Exercise materials section start

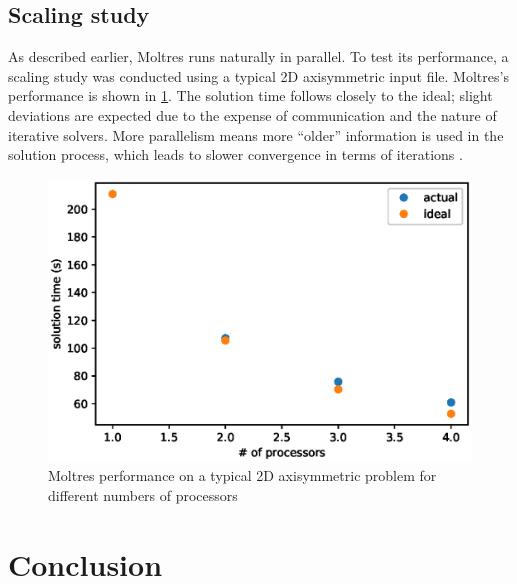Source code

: \documentclass{article}
\let\Oldsection\section
\renewcommand{\section}{\FloatBarrier\Oldsection}
\let\Oldsubsection\subsection
\renewcommand{\subsection}{\FloatBarrier\Oldsubsection}
\begin{document}
\subsection{Scaling study}

As described earlier, Moltres runs naturally in parallel. To test its
performance, a scaling study was conducted using a typical 2D axisymmetric input
file. Moltres's performance is shown in \cref{fig:scaling_study}. The solution
time follows closely to the ideal; slight deviations are expected due to
the expense of communication and the nature of iterative solvers. More
parallelism means more ``older'' information is used in the solution process,
which leads to slower convergence in terms of iterations \cite{satish_balay_petsc_2015}.

\begin{figure}[htpb]
  \centering
  \includegraphics{scaling_study.eps}
  \caption{Moltres performance on a typical 2D axisymmetric problem for
    different numbers of processors}
  \label{fig:scaling_study}
\end{figure}


\section{Conclusion}
\end{document}
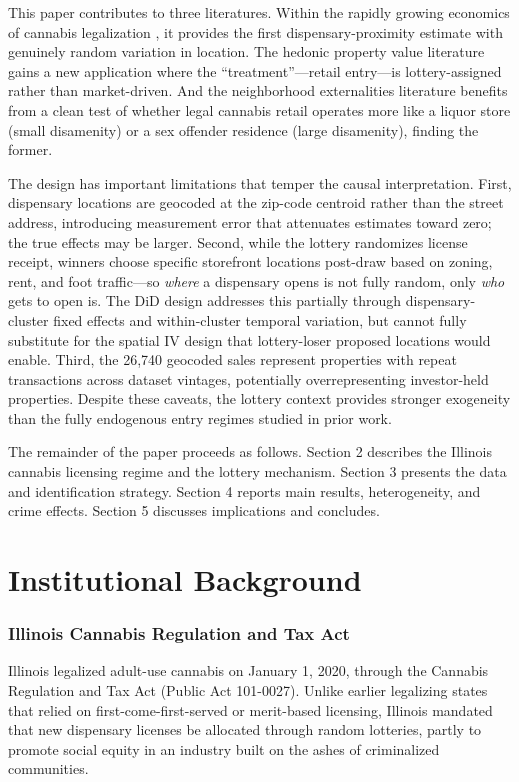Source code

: \documentclass[12pt]{article}
\begin{document}
This paper contributes to three literatures. Within the rapidly growing economics of cannabis legalization \citep{andersenrees2023, dills2021, hansenweb2020}, it provides the first dispensary-proximity estimate with genuinely random variation in location. The hedonic property value literature \citep{rosen1974, lindenrockoff2008, pope2008} gains a new application where the ``treatment''---retail entry---is lottery-assigned rather than market-driven. And the neighborhood externalities literature benefits from a clean test of whether legal cannabis retail operates more like a liquor store (small disamenity) or a sex offender residence (large disamenity), finding the former.

The design has important limitations that temper the causal interpretation. First, dispensary locations are geocoded at the zip-code centroid rather than the street address, introducing measurement error that attenuates estimates toward zero; the true effects may be larger. Second, while the lottery randomizes license receipt, winners choose specific storefront locations post-draw based on zoning, rent, and foot traffic---so \textit{where} a dispensary opens is not fully random, only \textit{who} gets to open is. The DiD design addresses this partially through dispensary-cluster fixed effects and within-cluster temporal variation, but cannot fully substitute for the spatial IV design that lottery-loser proposed locations would enable. Third, the 26,740 geocoded sales represent properties with repeat transactions across dataset vintages, potentially overrepresenting investor-held properties. Despite these caveats, the lottery context provides stronger exogeneity than the fully endogenous entry regimes studied in prior work.

The remainder of the paper proceeds as follows. Section 2 describes the Illinois cannabis licensing regime and the lottery mechanism. Section 3 presents the data and identification strategy. Section 4 reports main results, heterogeneity, and crime effects. Section 5 discusses implications and concludes.


\section{Institutional Background}

\subsubsection*{Illinois Cannabis Regulation and Tax Act} Illinois legalized adult-use cannabis on January 1, 2020, through the Cannabis Regulation and Tax Act (Public Act 101-0027). Unlike earlier legalizing states that relied on first-come-first-served or merit-based licensing, Illinois mandated that new dispensary licenses be allocated through random lotteries, partly to promote social equity in an industry built on the ashes of criminalized communities.
\end{document}
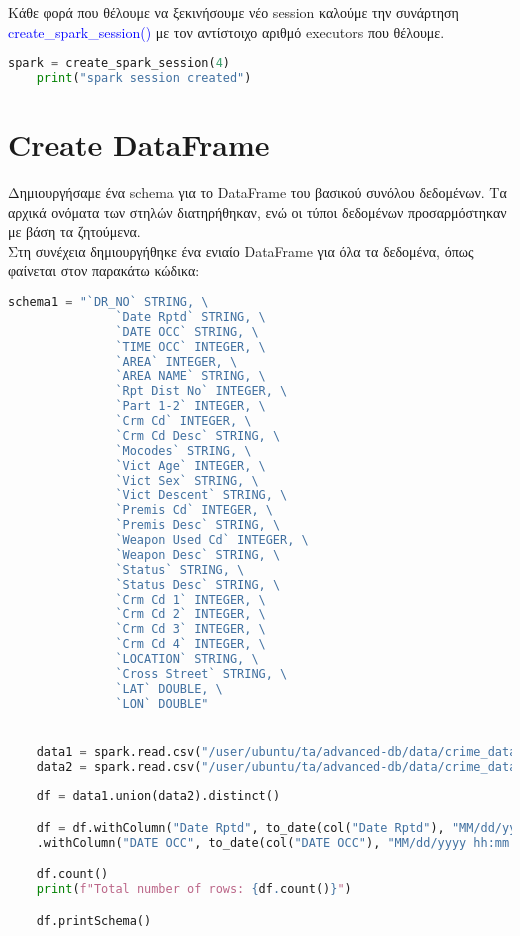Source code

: \documentclass{article}
\begin{document}
Κάθε φορά που θέλουμε να ξεκινήσουμε νέο session καλούμε την συνάρτηση 
\textcolor{blue}{create\_spark\_session()} με τον αντίστοιχο αριθμό executors που θέλουμε.

\begin{lstlisting}[language = Python]
    spark = create_spark_session(4)
    print("spark session created")  
\end{lstlisting}

\section{Create DataFrame}

Δημιουργήσαμε ένα schema για το DataFrame του βασικού συνόλου δεδομένων. Τα αρχικά ονόματα των στηλών διατηρήθηκαν, ενώ οι τύποι δεδομένων προσαρμόστηκαν με βάση τα ζητούμενα. \\
Στη συνέχεια δημιουργήθηκε ένα ενιαίο DataFrame για όλα τα δεδομένα, όπως φαίνεται στον παρακάτω κώδικα: 

\begin{lstlisting}[language = Python]
    schema1 = "`DR_NO` STRING, \
               `Date Rptd` STRING, \
               `DATE OCC` STRING, \
               `TIME OCC` INTEGER, \
               `AREA` INTEGER, \
               `AREA NAME` STRING, \
               `Rpt Dist No` INTEGER, \
               `Part 1-2` INTEGER, \
               `Crm Cd` INTEGER, \
               `Crm Cd Desc` STRING, \
               `Mocodes` STRING, \
               `Vict Age` INTEGER, \
               `Vict Sex` STRING, \
               `Vict Descent` STRING, \
               `Premis Cd` INTEGER, \
               `Premis Desc` STRING, \
               `Weapon Used Cd` INTEGER, \
               `Weapon Desc` STRING, \
               `Status` STRING, \
               `Status Desc` STRING, \
               `Crm Cd 1` INTEGER, \
               `Crm Cd 2` INTEGER, \
               `Crm Cd 3` INTEGER, \
               `Crm Cd 4` INTEGER, \
               `LOCATION` STRING, \
               `Cross Street` STRING, \
               `LAT` DOUBLE, \
               `LON` DOUBLE"


    data1 = spark.read.csv("/user/ubuntu/ta/advanced-db/data/crime_data_2010.csv", header=True, schema=schema1)
    data2 = spark.read.csv("/user/ubuntu/ta/advanced-db/data/crime_data_2020.csv", header=True, schema=schema1)
    
    df = data1.union(data2).distinct()

    df = df.withColumn("Date Rptd", to_date(col("Date Rptd"), "MM/dd/yyyy hh:mm:ss a")) \
    .withColumn("DATE OCC", to_date(col("DATE OCC"), "MM/dd/yyyy hh:mm:ss a"))

    df.count()
    print(f"Total number of rows: {df.count()}")

    df.printSchema()
\end{lstlisting}
\end{document}
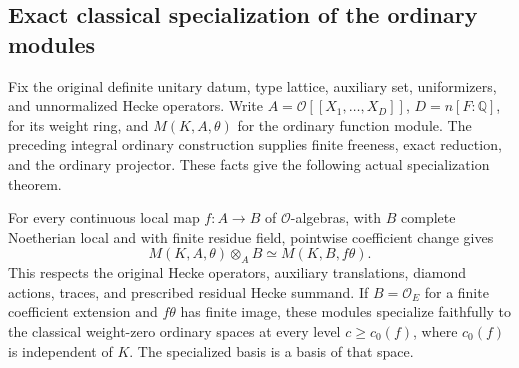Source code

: \subsection{Exact classical specialization of the ordinary modules}
\label{sec:selmer-classical-control}

Fix the original definite unitary datum, type lattice, auxiliary set,
uniformizers, and unnormalized Hecke operators.  Write
\(A=\mathcal O[[X_1,\ldots,X_D]]\), \(D=n[F:\mathbb Q]\), for its
weight ring, and \(M(K,A,\theta)\) for the ordinary function module.
The preceding integral ordinary construction supplies finite freeness,
exact reduction, and the ordinary projector.  These facts give the
following actual specialization theorem.

\begin{proposition}
\label{prop:selmer-classical-control}
For every continuous local map \(f:A\to B\) of \(\mathcal O\)-algebras,
with \(B\) complete Noetherian local and with finite residue field,
pointwise coefficient change gives
\[
 M(K,A,\theta)\otimes_A B\simeq M(K,B,f\theta).
\]
This respects the original Hecke operators, auxiliary translations,
diamond actions, traces, and prescribed residual Hecke summand.
If \(B=\mathcal O_E\) for a finite coefficient extension and \(f\theta\)
has finite image, these modules specialize faithfully to the classical
weight-zero ordinary spaces at every level \(c\geq c_0(f)\), where
\(c_0(f)\) is independent of \(K\).  The specialized basis is a basis
of that space.
\end{proposition}

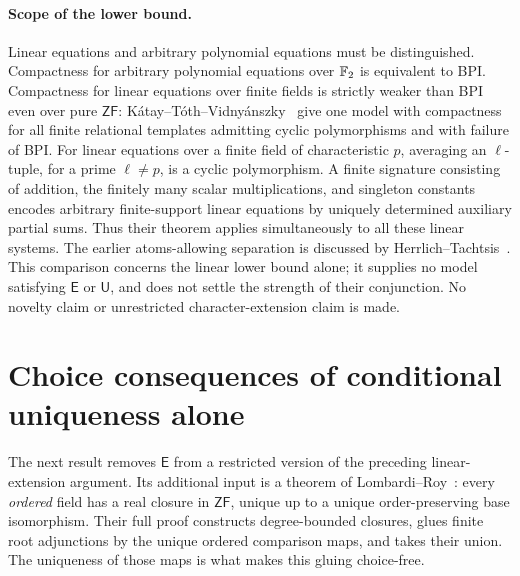 \documentclass[11pt,a4paper]{article}
\theoremstyle{definition}\newtheorem{definition}[theorem]{Definition}
\theoremstyle{remark}\newtheorem{remark}[theorem]{Remark}
\newcommand{\ZF}{\mathsf{ZF}}\newcommand{\ZFA}{\mathsf{ZFA}}
\newcommand{\E}{\mathsf E}\newcommand{\U}{\mathsf U}
\begin{document}
\paragraph{Scope of the lower bound.}
Linear equations and arbitrary polynomial equations must be distinguished.
Compactness for arbitrary polynomial equations over $\F_2$ is equivalent
to BPI.  Compactness for linear equations over finite fields is strictly weaker than
BPI even over pure $\ZF$: K\'atay--T\'oth--Vidny\'anszky~\cite[Theorem~1.2]{KTV}
give one model with compactness for all finite relational templates
admitting cyclic polymorphisms and with failure of BPI.
For linear equations over a finite field of characteristic $p$, averaging
an $\ell$-tuple, for a prime $\ell\ne p$, is a cyclic polymorphism.
A finite signature consisting of addition, the finitely many scalar
multiplications, and singleton constants encodes arbitrary finite-support
linear equations by uniquely determined auxiliary partial sums.
Thus their theorem applies simultaneously to all these linear systems.
The earlier atoms-allowing separation is discussed by
Herrlich--Tachtsis~\cite[pp.~243--244]{HTlinear}.
This comparison concerns the linear lower bound alone; it supplies no
model satisfying $\E$ or $\U$, and does not settle the strength of their
conjunction.
No novelty claim or unrestricted character-extension claim is made.

\section{Choice consequences of conditional uniqueness alone}

The next result removes $\E$ from a restricted version of the preceding
linear-extension argument.  Its additional input is a theorem of
Lombardi--Roy~\cite[Theorem~12]{LR}: every \emph{ordered} field has a real
closure in $\ZF$, unique up to a unique order-preserving base isomorphism.
Their full proof constructs degree-bounded closures, glues finite root
adjunctions by the unique ordered comparison maps, and takes their union.
The uniqueness of those maps is what makes this gluing choice-free.
\end{document}
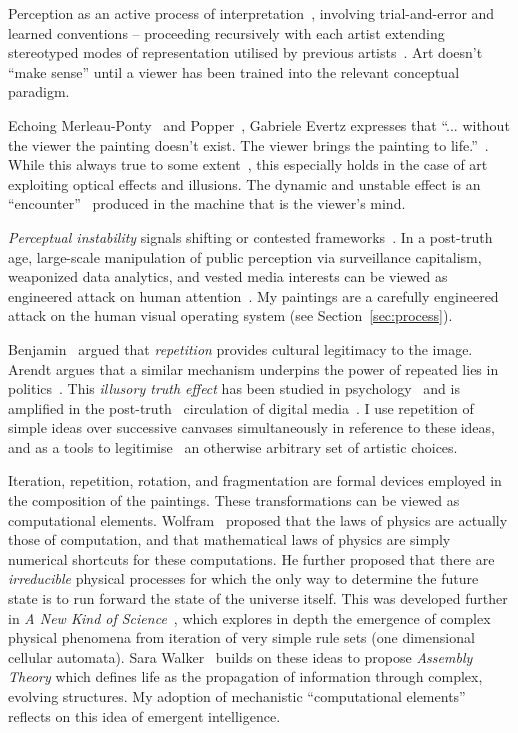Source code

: \documentclass[12pt]{article}
\begin{document}
Perception as an active process of interpretation~\cite{popper1972objective}, involving trial-and-error and learned conventions -- proceeding recursively with each artist extending stereotyped modes of representation utilised by previous artists~\cite{gombrich1960art}.  Art doesn't ``make sense'' until a viewer has been trained into the relevant conceptual paradigm.

Echoing Merleau-Ponty~\cite{merleauPonty1962phenomenology} and Popper~\cite{popper1972objective}, Gabriele Evertz expresses that ``... without the viewer the painting doesn't exist. The viewer brings the painting to life.''~\cite{evertz09documentary}. While this always true to some extent~\cite{barthes1977death}, this especially holds in the case of art exploiting optical effects and illusions. The dynamic and unstable effect is an ``encounter''~\cite{encounter} produced in the machine that is the viewer's mind. 

\emph{Perceptual instability} signals shifting or contested frameworks~\cite{kuhn1970structure}. In a post-truth~\cite{keyes2004posttruth,mcintyre2018posttruth} age, large-scale manipulation of public perception via surveillance capitalism, weaponized data analytics, and vested media interests can be viewed as engineered attack on human attention~\cite{zuboff2019surveillance, steyerl2016sea}. My paintings are a carefully engineered attack on the human visual operating system (see Section~\ref{sec:process}). 

Benjamin~\cite{benjamin1935kunstwerk} argued that \emph{repetition} provides cultural legitimacy to the image. Arendt argues that a similar mechanism underpins the  power of repeated lies in politics~\cite{arendt1972lying}. This \emph{illusory truth effect} has been studied in psychology~\cite{hasher1977frequency} and is amplified in the post-truth~\cite{keyes2004posttruth,mcintyre2018posttruth} circulation of digital media~\cite{zuboff2019surveillance}. I use repetition of simple ideas over successive canvases simultaneously in reference to these ideas, and as a tools to legitimise~\cite{foster1996return,neely-repetition} an otherwise arbitrary set of artistic choices. 

Iteration, repetition, rotation, and fragmentation are formal devices employed in the composition of the paintings. These transformations can be viewed as computational elements. Wolfram~\cite{wolfram1984} proposed that the laws of physics are actually those of computation, and that mathematical laws of physics are simply numerical shortcuts for these computations. He further proposed that there are \emph{irreducible} physical processes for which the only way to determine the future state is to run forward the state of the universe itself. This was developed further in \emph{A New Kind of Science}~\cite{wolfram}, which explores in depth the emergence of complex physical phenomena from iteration of very simple rule sets (one dimensional cellular automata). Sara Walker~\cite{walker2024life} builds on these ideas to propose \emph{Assembly Theory} which defines life as the propagation of information through complex, evolving structures. My adoption of mechanistic ``computational elements'' reflects on this idea of emergent intelligence.
\end{document}
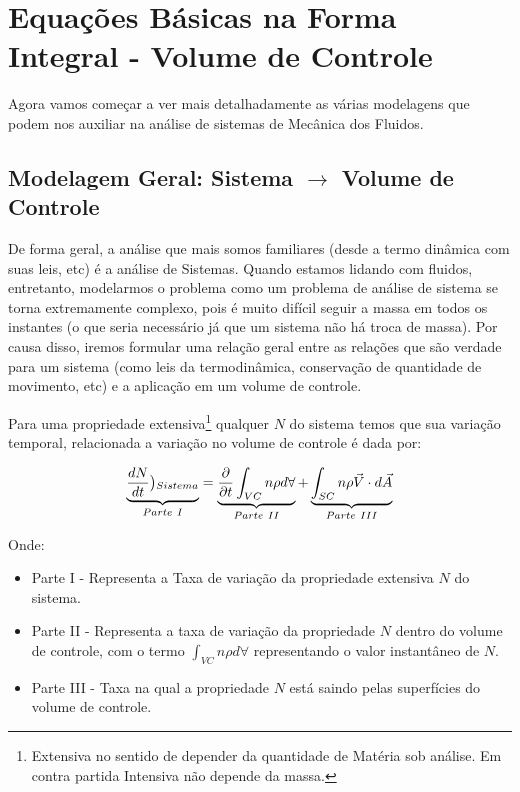 \documentclass{article}
\begin{document}
\newpage


\section{Equações Básicas na Forma Integral - Volume de Controle }
Agora vamos começar a ver mais detalhadamente as várias modelagens que podem nos auxiliar na análise de sistemas de Mecânica dos Fluidos.

\subsection{Modelagem Geral: Sistema $\rightarrow$ Volume de Controle}
De forma geral, a análise que mais somos familiares (desde a termo dinâmica com suas leis, etc) é a análise de Sistemas. Quando estamos lidando com fluidos, entretanto, modelarmos o problema como um
problema de análise de sistema se torna extremamente complexo, pois é muito difícil seguir a massa em todos os instantes (o que seria necessário já que um sistema não há troca de massa).
Por causa disso, iremos formular uma relação geral entre as relações que são verdade para um sistema (como leis da termodinâmica, conservação de quantidade de movimento, etc) e a aplicação em
um volume de controle.

Para uma propriedade extensiva\footnote{Extensiva no sentido de depender da quantidade de Matéria sob análise. Em contra partida Intensiva não depende da massa.} qualquer $N$ do sistema
temos que sua variação temporal, relacionada a variação no volume de controle é dada por:


\begin{align}
    \underbrace{\frac{dN}{dt}\big{)_{Sistema}}}_{Parte \ I} = \underbrace{\frac{\partial }{\partial t} \int_{VC} n \rho d \forall}_{Parte \ II} + \underbrace{\int_{SC} n \rho \vec V \cdot d \vec A}_{Parte \ III}
\end{align}

Onde:
\begin{itemize}
    \item Parte I - Representa a Taxa de variação da propriedade extensiva $N$ do sistema.
    \item Parte II - Representa a taxa de variação da propriedade $N$ dentro do volume de controle, com o termo $\int_{VC} n \rho d \forall$ representando o valor instantâneo de $N$.
    \item Parte III - Taxa na qual a propriedade $N$ está saindo pelas superfícies do volume de controle.
\end{itemize}
\end{document}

Exercise materials section end

▸ **What needs to be done**
Retype the records above word for word, from their first line through the line containing "As described earlier, Moltres", and leave out every picture.

▸ **Solution to this problem**
Source code

: \documentclass{article}
\let\Oldsection\section
\renewcommand{\section}{\FloatBarrier\Oldsection}
\let\Oldsubsection\subsection
\renewcommand{\subsection}{\FloatBarrier\Oldsubsection}
\begin{document}
\subsection{Scaling study}

As described earlier, Moltres runs naturally in parallel. To test its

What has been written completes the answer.